The planned ultra-high-voltage transmission tower-lines will be across the terrain, wet, and rainy regions of southwest China; one of the key problems is how to ensure secure and stable operation of the high-voltage transmission tower-lines [1]. Under rain-wind conditions, raindrops hitting the high-voltage transmission line may form rivulets on the surface of the high-voltage conductor. The presence of the rivulets makes cross-section of the high-voltage conductor become asymmetric. Furthermore, the raindrops injected in or shaken off from the high-voltage conductor lead to the mass of whole system varies with time. The asymmetric cross-section of the high-voltage conductor, motion of the rivulets, and time varying-mass of the whole system maybe are the main cause of rain-wind induced vibration on high-voltage transmission lines. Like the effect of icing galloping, this phenomenon can result in fatigue fractures of high-voltage conductor and fatigue failures of spacers and insulators and threaten the safety and serviceability of the high-voltage transmission tower-lines [2 –4]. However, it is difficult to explain this phenomenon by Den. Hartog theory.

For the purpose of revealing the mechanism, many attempts with field measurements, rain-wind tunnel tests, and theoretical analyses are conducted by researchers and engineers around the world. Farzaneh and Phan [5] and Farzaneh [6] carry out laboratory tests on smooth and stranded conductors with different type of supports and indicate that intermittent presence of space charge comes from hanging raindrops is responsible for the corona-induced vibration of the conductors. Liu [7] finds out that the vibration amplitude of the high-voltage conductor is obviously affected by whether the high-voltage conductor is powered on, with long-term field observation of Tuo-chang transmission lines in Hunan province. Li et al. [2, 8, 9] propose a calculation method for rain loading and study dynamic response of transmission tower-lines system with Kaimal spectra. The results show that rain loading coupling with wind force have a more distinct effect on dynamic characteristics of the high-voltage transmission tower-lines system than that of only acting by wind force, and rain loading plays an indispensable role in rain-wind induced vibration of the high-voltage conductor. Zhou et al. [3, 4, 10, 11] investigates the effects of ionic wind, rainfalls, wind velocity, and nonlinear cross-sections on the vibration amplitude of the high-voltage transmission line and emphasizes that raindrops hitting the high-voltage transmission lines may form a rivulet of which position varies with time. Moreover, ionic wind has a certain influence and is easily to couple with wind velocity. Additionally, the rain-wind induced vibration of cables in cable-stayed bridges is also a worldwide problem of great concern in the bridge and wind engineering communities for many years [12, 13]. In order to clarify the mechanism of this phenomenon, field measurements, wind tunnel simulation tests, and theoretical analyses are conducted by researchers and engineers around the world [14 –16]. Nevertheless, the mechanism of rain-wind induced vibration of the high-voltage conductors or the cables remains unclear.

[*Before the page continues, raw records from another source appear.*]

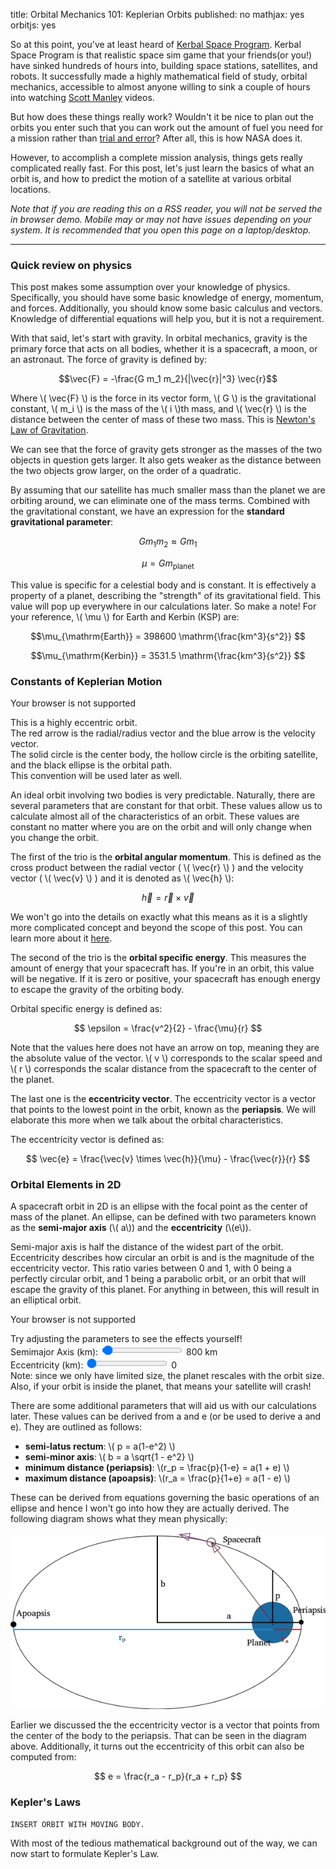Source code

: title: Orbital Mechanics 101: Keplerian Orbits
published: no
mathjax: yes
orbitjs: yes

So at this point, you've at least heard of [Kerbal Space Program][ksp]. Kerbal Space Program is that realistic space sim game that your friends(or you!) have sinked hundreds of hours into, building space stations, satellites, and robots. It successfully made a highly mathematical field of study, orbital mechanics, accessible to almost anyone willing to sink a couple of hours into watching [Scott Manley][scott-manley] videos.

[ksp]: https://kerbalspaceprogram.com/
[scott-manley]: https://www.youtube.com/user/szyzyg/videos

But how does these things really work? Wouldn't it be nice to plan out the orbits you enter such that you can work out the amount of fuel you need for a mission rather than [trial and error][kspte]? After all, this is how NASA does it.

[kspte]: https://www.youtube.com/watch?v=jG3x3yBVqVs

However, to accomplish a complete mission analysis, things gets really complicated really fast. For this post, let's just learn the basics of what an orbit is, and how to predict the motion of a satellite at various orbital locations.

[ksp-blog-ref]: /blog/kerbal_space_program_fun.html

*Note that if you are reading this on a RSS reader, you will not be served the in browser demo. Mobile may or may not have issues depending on your system. It is recommended that you open this page on a laptop/desktop.*

--------------------------------------------------------------------------------

### Quick review on physics ###

This post makes some assumption over your knowledge of physics. Specifically, you should have some basic knowledge of energy, momentum, and forces. Additionally, you should know some basic calculus and vectors. Knowledge of differential equations will help you, but it is not a requirement.

With that said, let's start with gravity. In orbital mechanics, gravity is the primary force that acts on all bodies, whether it is a spacecraft, a moon, or an astronaut. The force of gravity is defined by:

$$\vec{F} = -\frac{G m_1 m_2}{|\vec{r}|^3} \vec{r}$$

Where \\( \vec{F} \\) is the force in its vector form, \\( G \\) is the gravitational constant, \\( m_i \\) is the mass of the \\( i \\)th mass, and \\( \vec{r} \\) is the distance between the center of mass of these two mass. This is [Newton's Law of Gravitation][law-of-gravitation].

[law-of-gravitation]: http://en.wikipedia.org/wiki/Newton%27s_law_of_universal_gravitation

We can see that the force of gravity gets stronger as the masses of the two objects in question gets larger. It also gets weaker as the distance between the two objects grow larger, on the order of a quadratic.

By assuming that our satellite has much smaller mass than the planet we are orbiting around, we can eliminate one of the mass terms. Combined with the gravitational constant, we have an expression for the **standard gravitational parameter**:

$$G m_1 m_2 \approx G m_1$$

$$\mu = Gm_{\mathrm{planet}}$$

This value is specific for a celestial body and is constant. It is effectively a property of a planet, describing the "strength" of its gravitational field. This value will pop up everywhere in our calculations later. So make a note! For your reference, \\( \mu \\) for Earth and Kerbin (KSP) are:

$$\mu_{\mathrm{Earth}} = 398600 \mathrm{\frac{km^3}{s^2}} $$

$$\mu_{\mathrm{Kerbin}} = 3531.5 \mathrm{\frac{km^3}{s^2}} $$

### Constants of Keplerian Motion ###

<div id="view1" class="orbitalviewport">
  <canvas class="background" width="500" height="500"></canvas>
  <canvas class="foreground" width="500" height="500">Your browser is not supported</canvas>
</div>
<p class="orbitalcaption">
    This is a highly eccentric orbit.
    <br/>
    The <span class="red">red arrow</span> is the radial/radius vector and the <span class="blue">blue arrow</span> is the velocity vector.
    <br />
    The solid circle is the center body, the hollow circle is the orbiting satellite, and the black ellipse is the orbital path.
    <br />
    This convention will be used later as well.
</p>

An ideal orbit involving two bodies is very predictable. Naturally, there are several parameters that are constant for that orbit. These values allow us to calculate almost all of the characteristics of an orbit. These values are constant no matter where you are on the orbit and will only change when you change the orbit.

The first of the trio is the **orbital angular momentum**. This is defined as the cross product between the radial vector ( \\( \vec{r} \\) ) and the velocity vector ( \\( \vec{v} \\) ) and it is denoted as \\( \vec{h} \\):

$$ \vec{h} = \vec{r} \times \vec{v} $$

We won't go into the details on exactly what this means as it is a slightly more complicated concept and beyond the scope of this post. You can learn more about it [here][angular-momentum].

[angular-momentum]: http://en.wikipedia.org/wiki/Angular_momentum

The second of the trio is the **orbital specific energy**. This measures the amount of energy that your spacecraft has. If you're in an orbit, this value will be negative. If it is zero or positive, your spacecraft has enough energy to escape the gravity of the orbiting body.

Orbital specific energy is defined as:

$$ \epsilon = \frac{v^2}{2} - \frac{\mu}{r} $$

Note that the values here does not have an arrow on top, meaning they are the absolute value of the vector. \\( v \\) corresponds to the scalar speed and \\( r \\) corresponds the scalar distance from the spacecraft to the center of the planet.

The last one is the **eccentricity vector**. The eccentricity vector is a vector that points to the lowest point in the orbit, known as the **periapsis**. We will elaborate this more when we talk about the orbital characteristics.

The eccentricity vector is defined as:

$$ \vec{e} = \frac{\vec{v} \times \vec{h}}{\mu} - \frac{\vec{r}}{r} $$

### Orbital Elements in 2D ###

A spacecraft orbit in 2D is an ellipse with the focal point as the center of mass of the planet. An ellipse, can be defined with two parameters known as the **semi-major axis** (\\( a\\)) and the **eccentricity** (\\(e\\)).

Semi-major axis is half the distance of the widest part of the orbit. Eccentricity describes how circular an orbit is and is the magnitude of the eccentricity vector. This ratio varies between 0 and 1, with 0 being a perfectly circular orbit, and 1 being a parabolic orbit, or an orbit that will escape the gravity of this planet. For anything in between, this will result in an elliptical orbit.

<div id="adjustable_view" class="orbitalviewport">
  <canvas class="background" width="500" height="500"></canvas>
  <canvas class="foreground" width="500" height="500">Your browser is not supported</canvas>
</div>
<p class="orbitalcaption">
    Try adjusting the parameters to see the effects yourself!
    <br />
    <label for="adjustable_a">Semimajor Axis (km): </label>
    <input id="adjustable_a" type="range" min="600" max="10000" value="800">
    <span id="adjustable_a_value">800</span> km
    <br />
    <label for="adjustable_e">Eccentricity (km): </label>
    <input id="adjustable_e" type="range" min="0" max="1000" value="0">
    <span id="adjustable_e_value">0</span>
    <br />
    Note: since we only have limited size, the planet rescales with the orbit size. 
    <br />
    Also, if your orbit is inside the planet, that means your satellite will crash!
</p>

There are some additional parameters that will aid us with our calculations later. These values can be derived from a and e (or be used to derive a and e). They are outlined as follows:

- **semi-latus rectum**: \\( p = a(1-e^2) \\)
- **semi-minor axis**: \\( b = a \sqrt{1 - e^2} \\)
- **minimum distance (periapsis)**: \\(r_p = \frac{p}{1-e} = a(1 + e) \\)
- **maximum distance (apoapsis)**: \\(r_a = \frac{p}{1+e} = a(1 - e) \\)

These can be derived from equations governing the basic operations of an ellipse and hence I won't go into how they are actually derived. The following diagram shows what they mean physically:

<p class="text-center">
<img src="/static/img/orbit101/labeled-orbit.png" alt="labeled orbit" />
</p>

Earlier we discussed the the eccentricity vector is a vector that points from the center of the body to the periapsis. That can be seen in the diagram above.
Additionally, it turns out the eccentricity of this orbit can also be computed from:

$$ e = \frac{r_a - r_p}{r_a + r_p} $$


### Kepler's Laws ###

    INSERT ORBIT WITH MOVING BODY.

With most of the tedious mathematical background out of the way, we can now start to formulate Kepler's Law.

<script>
    window.onload = function() {
        var highly_eccentric_orbit = new Orbits.Elliptic2D({
          a: 4200,
          e: (8/10),
          mu: Orbits.constants.mu_kerbin,
          r: 600,
          show_r_vector: true,
          show_v_vector: true,
        });
        var view1canvas = new Canvas("view1", null);
        view1canvas.set_orbit(highly_eccentric_orbit);

        var adjustable_orbit = new Orbits.Elliptic2D({
          a: 800,
          e: 0,
          mu: Orbits.constants.mu_kerbin,
          r: 600,
          show_r_vector: true,
          show_v_vector: true,
        });
        var adjustable_view_canvas = new Canvas("adjustable_view", null);
        adjustable_view_canvas.set_orbit(adjustable_orbit);

        var adjustable_semimajor_axis_control = $("#adjustable_a");
        var adjustable_semimajor_axis_value = $("#adjustable_a_value");
        var adjustable_eccentricity_control = $("#adjustable_e");
        var adjustable_eccentricity_value = $("#adjustable_e_value");

        adjustable_semimajor_axis_control.on("input", function() {
          adjustable_semimajor_axis_value.text(parseInt(adjustable_semimajor_axis_control.val()));
        });

        adjustable_semimajor_axis_control.on("mouseup", function() {
          adjustable_orbit.a = parseInt(adjustable_semimajor_axis_control.val());
          adjustable_orbit.recompute();
          adjustable_view_canvas.set_orbit(adjustable_orbit);
        });

        adjustable_eccentricity_control.on("input", function() {
          adjustable_eccentricity_value.text(parseInt(adjustable_eccentricity_control.val()) / 1000);
        });

        adjustable_eccentricity_control.on("mouseup", function() {
          adjustable_orbit.e = parseInt(adjustable_eccentricity_control.val()) / 1000;
          adjustable_orbit.recompute();
          adjustable_view_canvas.set_orbit(adjustable_orbit);
        });
    };
</script>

The above studies and the literatures about the rain-wind induced vibration are valuable and enable more comprehensive understanding of the formation mechanism of the rain-wind induced vibration of the high-voltage conductor. There are some obvious distinctions between the rain-wind induced vibration and the icing galloping and it must be emphasized that the position of the rivulet varies with time, the mass of whole system varies with raindrops injected in or shaken off, and the velocity of raindrop hitting the high-voltage conductors, whereas ice coating is just fixed to the surface of the high-voltage conductor. Very few works on the effects of rivulet motion, time-varying mass of whole system, raindrop velocity, and wind velocity for the mechanism of this vibration are carried out. For this reason, the main objective of the present work is to reveal the mechanism by developing a valid analytical model of rain-wind induced vibration of the high-voltage transmission line, which takes the variation of several factors such as rivulet's motion, time-varying mass of whole system, raindrop velocity, and wind velocity into account.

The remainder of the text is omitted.